* **Plain-text document sources**:
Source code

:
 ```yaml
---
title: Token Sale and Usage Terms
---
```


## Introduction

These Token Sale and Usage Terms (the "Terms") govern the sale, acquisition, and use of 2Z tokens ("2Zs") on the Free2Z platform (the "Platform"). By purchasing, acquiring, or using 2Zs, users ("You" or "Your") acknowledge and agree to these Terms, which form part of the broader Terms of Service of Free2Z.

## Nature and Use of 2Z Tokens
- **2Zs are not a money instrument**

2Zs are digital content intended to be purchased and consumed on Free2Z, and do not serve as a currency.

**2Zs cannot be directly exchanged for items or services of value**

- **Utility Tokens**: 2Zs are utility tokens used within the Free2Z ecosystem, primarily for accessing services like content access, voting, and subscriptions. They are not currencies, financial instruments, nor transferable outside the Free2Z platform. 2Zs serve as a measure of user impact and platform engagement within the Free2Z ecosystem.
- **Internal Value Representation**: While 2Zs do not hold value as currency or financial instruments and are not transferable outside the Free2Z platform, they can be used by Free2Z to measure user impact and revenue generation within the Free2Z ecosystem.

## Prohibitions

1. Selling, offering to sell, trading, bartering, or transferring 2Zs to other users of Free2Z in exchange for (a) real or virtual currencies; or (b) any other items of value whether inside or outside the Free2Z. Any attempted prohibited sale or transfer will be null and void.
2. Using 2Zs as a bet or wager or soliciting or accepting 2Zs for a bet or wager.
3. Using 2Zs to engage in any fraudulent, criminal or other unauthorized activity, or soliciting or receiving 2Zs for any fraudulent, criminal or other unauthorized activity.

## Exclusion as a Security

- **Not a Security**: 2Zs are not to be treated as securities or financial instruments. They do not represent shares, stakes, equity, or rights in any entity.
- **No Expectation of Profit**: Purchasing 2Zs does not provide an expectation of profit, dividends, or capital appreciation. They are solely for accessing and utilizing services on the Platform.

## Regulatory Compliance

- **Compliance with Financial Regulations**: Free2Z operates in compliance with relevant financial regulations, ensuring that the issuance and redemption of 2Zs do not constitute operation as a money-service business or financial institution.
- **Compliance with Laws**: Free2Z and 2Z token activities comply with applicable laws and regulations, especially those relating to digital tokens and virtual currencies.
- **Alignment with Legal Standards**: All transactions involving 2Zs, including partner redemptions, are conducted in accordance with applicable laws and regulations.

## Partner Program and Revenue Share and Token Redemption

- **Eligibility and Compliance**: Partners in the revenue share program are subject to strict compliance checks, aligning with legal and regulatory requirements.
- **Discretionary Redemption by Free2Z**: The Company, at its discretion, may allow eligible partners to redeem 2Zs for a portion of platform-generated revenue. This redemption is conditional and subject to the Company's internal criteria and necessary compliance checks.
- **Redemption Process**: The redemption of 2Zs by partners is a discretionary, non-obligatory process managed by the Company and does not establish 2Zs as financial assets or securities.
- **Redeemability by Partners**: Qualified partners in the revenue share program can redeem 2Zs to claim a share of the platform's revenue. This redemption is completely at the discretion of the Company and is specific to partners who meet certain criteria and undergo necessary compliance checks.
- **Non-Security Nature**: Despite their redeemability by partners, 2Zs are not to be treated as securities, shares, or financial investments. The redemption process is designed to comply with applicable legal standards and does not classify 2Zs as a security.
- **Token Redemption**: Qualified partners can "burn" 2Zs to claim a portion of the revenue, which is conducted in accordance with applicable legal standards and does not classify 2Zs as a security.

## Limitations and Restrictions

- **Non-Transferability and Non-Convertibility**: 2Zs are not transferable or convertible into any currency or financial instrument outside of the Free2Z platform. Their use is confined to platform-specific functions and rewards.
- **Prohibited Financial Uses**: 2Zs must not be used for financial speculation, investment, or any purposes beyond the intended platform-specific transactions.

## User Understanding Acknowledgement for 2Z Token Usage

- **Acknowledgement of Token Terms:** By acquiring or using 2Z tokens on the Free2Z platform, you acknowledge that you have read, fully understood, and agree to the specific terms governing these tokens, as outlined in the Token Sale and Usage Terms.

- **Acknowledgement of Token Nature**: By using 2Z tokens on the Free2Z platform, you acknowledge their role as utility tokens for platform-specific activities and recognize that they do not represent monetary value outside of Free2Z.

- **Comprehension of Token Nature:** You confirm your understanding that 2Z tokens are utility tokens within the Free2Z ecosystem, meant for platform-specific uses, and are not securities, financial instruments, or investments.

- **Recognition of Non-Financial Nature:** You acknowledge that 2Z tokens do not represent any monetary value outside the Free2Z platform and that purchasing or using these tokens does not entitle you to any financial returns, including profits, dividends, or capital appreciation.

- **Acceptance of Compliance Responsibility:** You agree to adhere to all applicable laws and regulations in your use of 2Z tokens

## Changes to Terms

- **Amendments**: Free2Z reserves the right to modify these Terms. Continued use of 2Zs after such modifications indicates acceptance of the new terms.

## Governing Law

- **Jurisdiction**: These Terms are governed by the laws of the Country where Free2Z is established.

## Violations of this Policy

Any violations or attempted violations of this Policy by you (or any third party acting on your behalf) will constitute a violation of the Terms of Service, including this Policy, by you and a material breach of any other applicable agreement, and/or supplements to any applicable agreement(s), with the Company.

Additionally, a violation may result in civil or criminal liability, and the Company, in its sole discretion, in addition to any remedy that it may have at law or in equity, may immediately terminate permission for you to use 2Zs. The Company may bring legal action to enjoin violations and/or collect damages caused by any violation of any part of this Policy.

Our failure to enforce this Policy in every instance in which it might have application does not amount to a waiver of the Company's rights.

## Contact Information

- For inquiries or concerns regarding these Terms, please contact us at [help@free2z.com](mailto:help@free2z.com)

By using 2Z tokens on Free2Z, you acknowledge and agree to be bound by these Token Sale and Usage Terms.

* **Exercise brief**:
From the records above, pull out each line that has "intended".

* **Solution for this problem**:
2Zs are digital content intended to be purchased and consumed on Free2Z, and do not serve as a currency.
- **Prohibited Financial Uses**: 2Zs must not be used for financial speculation, investment, or any purposes beyond the intended platform-specific transactions.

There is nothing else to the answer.